Beverly Hills, Calif. — Advertising and basic subscription revenue are not enough for networks anymore, said FX exec John Landgraf Wednesday during the Hollywood Radio and Television Society State of the Industry Luncheon.
“I really believe that most established brands, HBO owns virtually all of their programming, are going to have to own most of it,” said Landgraf, CEO of FX Networks and FX Productions.
“It’s just the reality that between the two other revenue streams you have - advertising and basic subscription revenue - you can’t quite make the economics work,” he added. “You need that third stream.”

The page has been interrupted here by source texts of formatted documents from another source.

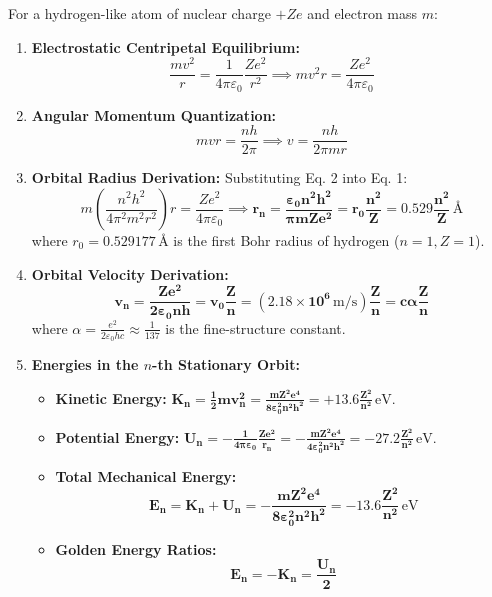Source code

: \documentclass[10pt,a4paper]{article}
\begin{document}
\begin{formulabox}
For a hydrogen-like atom of nuclear charge $+Ze$ and electron mass $m$:
\begin{enumerate}
  \item \textbf{Electrostatic Centripetal Equilibrium:}
  \begin{equation}
    \frac{m v^2}{r} = \frac{1}{4\pi\varepsilon_0} \frac{Z e^2}{r^2} \implies m v^2 r = \frac{Z e^2}{4\pi\varepsilon_0} \tag{Eq. 1}
  \end{equation}
  \item \textbf{Angular Momentum Quantization:}
  \begin{equation}
    m v r = \frac{n h}{2\pi} \implies v = \frac{n h}{2\pi m r} \tag{Eq. 2}
  \end{equation}
  \item \textbf{Orbital Radius Derivation:} Substituting Eq. 2 into Eq. 1:
  \begin{equation}
    m \left(\frac{n^2 h^2}{4\pi^2 m^2 r^2}\right) r = \frac{Z e^2}{4\pi\varepsilon_0} \implies \mathbf{r_n = \frac{\varepsilon_0 n^2 h^2}{\pi m Z e^2} = r_0 \frac{n^2}{Z} = 0.529 \frac{n^2}{Z}\,\text{\AA}}
  \end{equation}
  where $r_0 = 0.529177\,\text{\AA}$ is the first Bohr radius of hydrogen ($n=1, Z=1$).
  \item \textbf{Orbital Velocity Derivation:}
  \begin{equation}
    \mathbf{v_n = \frac{Z e^2}{2\varepsilon_0 n h} = v_0 \frac{Z}{n} = \left(2.18 \times 10^6\,\mathrm{m/s}\right)\frac{Z}{n} = c \alpha \frac{Z}{n}}
  \end{equation}
  where $\alpha = \frac{e^2}{2\varepsilon_0 h c} \approx \frac{1}{137}$ is the fine-structure constant.
  \item \textbf{Energies in the $n$-th Stationary Orbit:}
  \begin{itemize}
    \item \textbf{Kinetic Energy:} $\mathbf{K_n = \frac{1}{2}m v_n^2 = \frac{m Z^2 e^4}{8\varepsilon_0^2 n^2 h^2} = +13.6 \frac{Z^2}{n^2}\,\mathrm{eV}}$.
    \item \textbf{Potential Energy:} $\mathbf{U_n = -\frac{1}{4\pi\varepsilon_0}\frac{Z e^2}{r_n} = -\frac{m Z^2 e^4}{4\varepsilon_0^2 n^2 h^2} = -27.2 \frac{Z^2}{n^2}\,\mathrm{eV}}$.
    \item \textbf{Total Mechanical Energy:}
    \begin{equation}
      \mathbf{E_n = K_n + U_n = -\frac{m Z^2 e^4}{8\varepsilon_0^2 n^2 h^2} = -13.6 \frac{Z^2}{n^2}\,\mathrm{eV}}
    \end{equation}
    \item \textbf{Golden Energy Ratios:}
    \begin{equation}
      \mathbf{E_n = -K_n = \frac{U_n}{2}}
    \end{equation}
  \end{itemize}
\end{enumerate}
\end{formulabox}
\end{document}
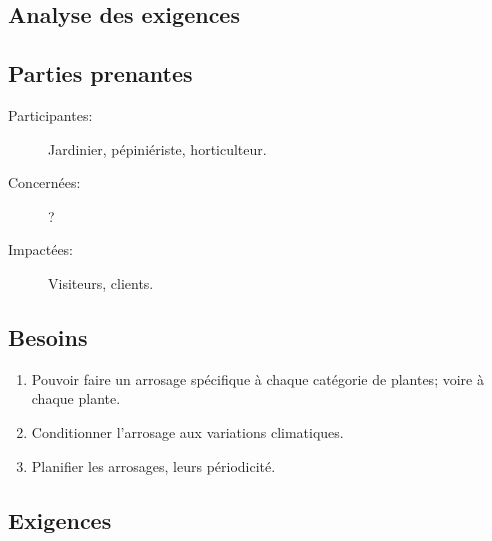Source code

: \textcolor[RGB]{46, 116, 181}{\chapter{Analyse des exigences}}
\section{Parties prenantes}
\begin{description}
\item[Participantes:] Jardinier, pépiniériste, horticulteur.
\item[Concernées:] ?
\item[Impactées:] Visiteurs, clients.
\end{description}

\section{Besoins}
\begin{enumerate}
\item Pouvoir faire un arrosage spécifique à chaque catégorie de plantes; voire à chaque plante.
\item Conditionner l'arrosage aux variations climatiques.
\item Planifier les arrosages, leurs périodicité.
\end{enumerate}

\section{Exigences}

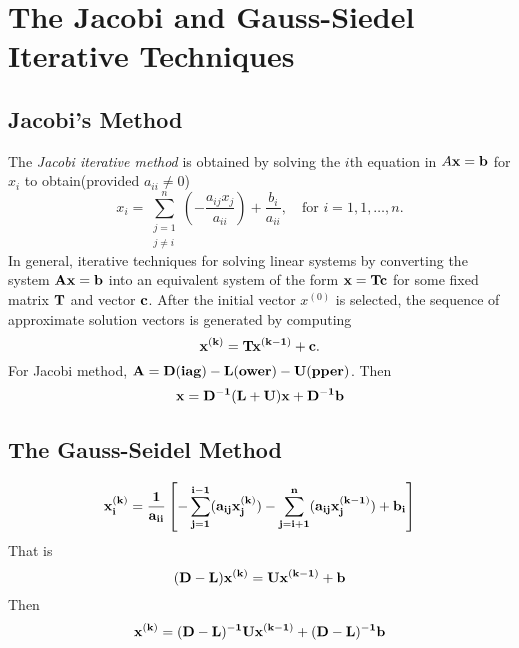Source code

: \section{The Jacobi and Gauss-Siedel Iterative Techniques}
\subsection{Jacobi's Method}
The \emph{Jacobi iterative method} is obtained by solving the $i$th equation in $A\bf x=\mathbf{b}$ for $x_i$ to obtain(provided $a_{ii}\neq 0$)
\[
x_i=\sum_{\substack{j=1\\j\neq i}}^n\left(-\frac{a_{ij}x_j}{a_{ii}}\right)+\frac{b_i}{a_{ii}},\quad\text{for $i=1,1,\ldots,n$}.
\]
In general, iterative techniques for solving linear systems by converting the system $\bf A\bf x=\bf b$ into an equivalent system of the form $\bf x={\bf Tc}$ for some fixed matrix $\bf T$ and vector $\bf c$. After the initial vector $x^{(0)}$ is selected, the sequence of approximate solution vectors is generated by computing
\[
\bf x^{(k)} = {\bf T}\bf x^{(k-1)}+{\bf c}.
\]
For Jacobi method, $\bf A={\bf D}(iag)-{\bf L}(ower)-{\bf U}(pper)$. Then
\[
\bf x = {\bf D}^{-1}({\bf L+U})\bf x + {\bf D}^{-1}{\bf b}
\]

\subsection{The Gauss-Seidel Method}
\[
\bf x_i^{(k)} = \frac{1}{a_{ii}}\left[-\sum_{j=1}^{i-1}(a_{ij}x_j^{(k)})-\sum_{j=i+1}^{n}(a_{ij}x_j^{(k-1)})+b_i\right]
\]
That is
\[
\bf (D-L)x^{(k)} = Ux^{(k-1)} + b
\]
Then
\[
\bf x^{(k)} = (D-L)^{-1}Ux^{(k-1)} + (D-L)^{-1}b
\]

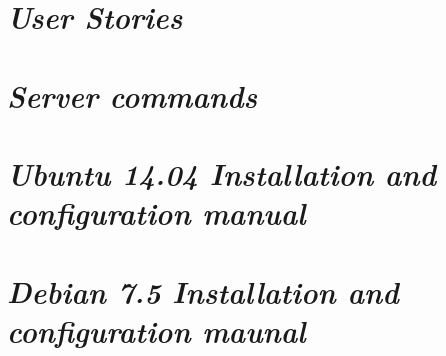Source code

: \begin{appendix}

\chapter{\textit{User Stories}}

\chapter{\textit{Server commands}}

\chapter{\textit{Ubuntu 14.04 Installation and configuration manual}}

\chapter{\textit{Debian 7.5 Installation and configuration maunal}}

\end{appendix}
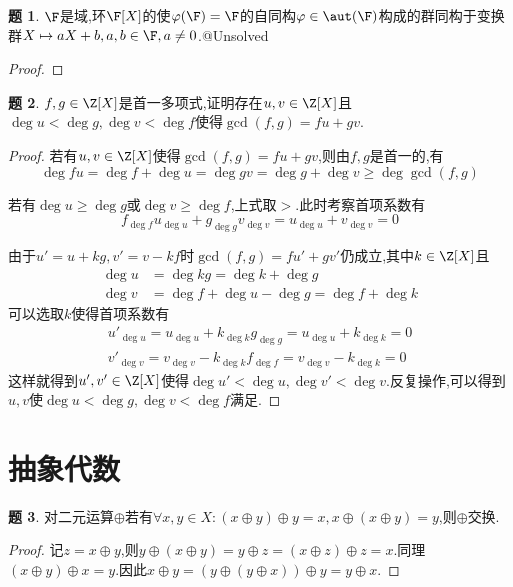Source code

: \documentclass{article}
\theoremstyle{definition}
\newtheorem{exercise}{题}[section]
\begin{document}
\begin{exercise}
    $\F$是域,环$\F[X]$的使$\varphi(\F)=\F$的自同构$\varphi\in \aut(\F)$构成的群同构于变换群$X\mapsto aX+b, a,b\in \F, a\neq 0$.@Unsolved
\end{exercise}
\begin{proof}
    
\end{proof}

\begin{exercise}
    $f,g\in \Z[X]$是首一多项式,证明存在$u,v\in \Z[X]$且$\deg u<\deg g, \deg v<\deg f$使得$\gcd(f,g)=fu+gv$.
\end{exercise}
\begin{proof}
    若有$u,v\in \Z[X]$使得$\gcd(f,g)=fu+gv$,则由$f,g$是首一的,有$$\deg fu=\deg f+\deg u=\deg gv=\deg g+\deg v\geq \deg \gcd(f,g)$$

    若有$\deg u\geq \deg g$或$\deg v\geq \deg f$,上式取$>$.此时考察首项系数有$$f_{\deg f}u_{\deg u}+g_{\deg g}v_{\deg v}=u_{\deg u}+v_{\deg v}=0$$

    由于$u'=u+kg, v'=v-kf$时$\gcd (f,g)=fu'+gv'$仍成立,其中$k\in \Z[X]$且
    $$\begin{aligned}
        \deg u&=\deg kg=\deg k+\deg g\\
        \deg v&=\deg f+\deg u-\deg g=\deg f+\deg k
    \end{aligned}$$
    可以选取$k$使得首项系数有
    $$\begin{aligned}
        u'_{\deg u}=u_{\deg u}+ k_{\deg k}g_{\deg g}=u_{\deg u}+ k_{\deg k}=0\\
        v'_{\deg v}=v_{\deg v}- k_{\deg k}f_{\deg f}=v_{\deg v}- k_{\deg k}=0
    \end{aligned}$$
    这样就得到$u',v'\in \Z[X]$使得$\deg u'<\deg u, \deg v'<\deg v$.反复操作,可以得到$u,v$使$\deg u<\deg g, \deg v<\deg f$满足.
\end{proof}

\section{抽象代数}
\begin{exercise}
    对二元运算$\oplus$若有$\forall x,y\in X: (x\oplus y)\oplus y=x, x\oplus (x\oplus y)=y$,则$\oplus$交换.
\end{exercise}
\begin{proof}
    记$z=x\oplus y$,则$y\oplus (x\oplus y)=y\oplus z=(x\oplus z)\oplus z=x$.同理$(x\oplus y)\oplus x=y$.因此$x\oplus y=(y\oplus (y\oplus x))\oplus y=y\oplus x$.
\end{proof}
\end{document}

Landgraf was joined on stage by Kevin Beggs, chairman, Lionsgate Television Group; Gail Berman, chairman and CEO, The Jackal Group; Kathy Savitt, CMO and head of media, Yahoo; Chris Silbermann, founding partner of ICM Partners; and moderator Ben Grossman, principal at Selhurst Media Ventures.
The FX exec continued: “If we can’t retain brand then we can’t retain scale and if we can’t retain scale then we can’t invest in programming.”
“If brands can’t hold together and be a meaningful mediating principal for discovery of new programming then we’re going to have a lot of trouble economically sustaining investment and distribution,” he added.
Sevitt addressed branding from the video streamer’s perspective, explaining that streamers, like Yahoo, need to enable networks to retain their brand identity.
“It’s very, very important for us if we want to be user focused to bring that great content to make sure they know where it comes from because the next time we partner with you they’re going to want to tune in,” she said.
Another branding opportunity, said Berman, comes through the artists. People know what to expect from certain show creators, such as Seth MacFarlane and Shonda Rhimes.
But of course networks need to be able to show potential buyers that their brands are successful. Nielsen, which recently started rolling out viewing data on mobile devices, has been the primary method of measurement for years.
With digital content creators, such as Netflix and Hulu, though, data availability and measurement is less consistent to consumers and the media.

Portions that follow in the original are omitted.